Each line below from the one containing "zweifelnd zwischen den" through the one containing "nun kam. War" is to be given again exactly, and no line outside that span.

§ **LISTED RECORDS**:
-------

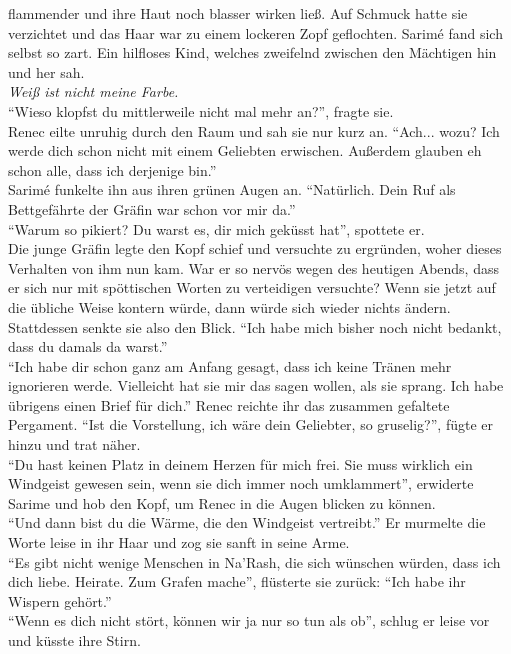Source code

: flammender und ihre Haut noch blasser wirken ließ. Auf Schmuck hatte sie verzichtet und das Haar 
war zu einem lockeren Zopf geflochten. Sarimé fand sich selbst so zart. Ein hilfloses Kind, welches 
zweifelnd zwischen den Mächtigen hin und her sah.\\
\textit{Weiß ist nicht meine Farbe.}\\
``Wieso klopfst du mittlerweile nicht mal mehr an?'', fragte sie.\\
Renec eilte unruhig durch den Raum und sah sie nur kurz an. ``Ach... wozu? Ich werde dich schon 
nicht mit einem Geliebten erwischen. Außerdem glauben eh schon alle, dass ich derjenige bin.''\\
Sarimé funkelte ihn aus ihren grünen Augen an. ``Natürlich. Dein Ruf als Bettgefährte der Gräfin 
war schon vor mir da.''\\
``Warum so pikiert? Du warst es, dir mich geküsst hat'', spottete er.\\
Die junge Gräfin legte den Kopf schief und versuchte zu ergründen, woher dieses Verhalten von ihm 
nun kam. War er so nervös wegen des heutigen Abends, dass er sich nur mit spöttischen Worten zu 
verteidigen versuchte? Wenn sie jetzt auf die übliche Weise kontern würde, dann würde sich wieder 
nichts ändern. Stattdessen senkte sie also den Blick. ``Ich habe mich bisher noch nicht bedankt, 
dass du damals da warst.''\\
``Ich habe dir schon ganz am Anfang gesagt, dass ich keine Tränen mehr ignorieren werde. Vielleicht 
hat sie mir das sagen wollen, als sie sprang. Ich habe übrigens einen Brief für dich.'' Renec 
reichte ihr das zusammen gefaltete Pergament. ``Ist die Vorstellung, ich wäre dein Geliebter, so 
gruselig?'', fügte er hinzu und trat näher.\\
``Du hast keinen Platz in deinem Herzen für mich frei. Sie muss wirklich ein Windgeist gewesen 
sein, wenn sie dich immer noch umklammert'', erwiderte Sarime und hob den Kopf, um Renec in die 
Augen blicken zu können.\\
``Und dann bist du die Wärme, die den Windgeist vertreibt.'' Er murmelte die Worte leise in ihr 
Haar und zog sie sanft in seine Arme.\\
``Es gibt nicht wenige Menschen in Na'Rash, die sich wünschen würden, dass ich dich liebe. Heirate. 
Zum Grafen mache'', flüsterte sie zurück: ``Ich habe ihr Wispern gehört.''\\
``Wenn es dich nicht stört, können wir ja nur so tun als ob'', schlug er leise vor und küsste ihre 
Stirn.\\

-------

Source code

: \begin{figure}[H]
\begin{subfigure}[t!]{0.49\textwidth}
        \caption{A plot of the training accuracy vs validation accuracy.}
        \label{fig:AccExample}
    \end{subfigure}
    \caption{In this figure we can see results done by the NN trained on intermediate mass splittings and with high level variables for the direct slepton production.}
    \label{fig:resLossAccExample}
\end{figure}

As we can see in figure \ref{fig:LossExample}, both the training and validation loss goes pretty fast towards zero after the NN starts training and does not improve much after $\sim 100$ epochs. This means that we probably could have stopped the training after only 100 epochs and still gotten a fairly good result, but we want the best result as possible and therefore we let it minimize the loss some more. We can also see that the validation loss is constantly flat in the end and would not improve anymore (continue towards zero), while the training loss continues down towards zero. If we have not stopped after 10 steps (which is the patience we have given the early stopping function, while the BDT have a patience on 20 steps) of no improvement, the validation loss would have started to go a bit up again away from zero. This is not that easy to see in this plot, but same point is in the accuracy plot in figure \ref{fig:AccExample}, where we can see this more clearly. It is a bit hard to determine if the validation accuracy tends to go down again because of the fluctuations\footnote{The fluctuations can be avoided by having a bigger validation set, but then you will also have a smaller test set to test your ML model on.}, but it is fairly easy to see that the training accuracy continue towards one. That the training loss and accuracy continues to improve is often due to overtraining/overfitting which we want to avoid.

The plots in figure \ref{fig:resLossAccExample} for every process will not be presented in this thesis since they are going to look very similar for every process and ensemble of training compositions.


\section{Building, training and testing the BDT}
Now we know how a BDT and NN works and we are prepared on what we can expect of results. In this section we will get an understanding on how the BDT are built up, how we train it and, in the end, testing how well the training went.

-------

§ **RESPONSE AREA**:
zweifelnd zwischen den Mächtigen hin und her sah.\\
\textit{Weiß ist nicht meine Farbe.}\\
``Wieso klopfst du mittlerweile nicht mal mehr an?'', fragte sie.\\
Renec eilte unruhig durch den Raum und sah sie nur kurz an. ``Ach... wozu? Ich werde dich schon 
nicht mit einem Geliebten erwischen. Außerdem glauben eh schon alle, dass ich derjenige bin.''\\
Sarimé funkelte ihn aus ihren grünen Augen an. ``Natürlich. Dein Ruf als Bettgefährte der Gräfin 
war schon vor mir da.''\\
``Warum so pikiert? Du warst es, dir mich geküsst hat'', spottete er.\\
Die junge Gräfin legte den Kopf schief und versuchte zu ergründen, woher dieses Verhalten von ihm 
nun kam. War er so nervös wegen des heutigen Abends, dass er sich nur mit spöttischen Worten zu 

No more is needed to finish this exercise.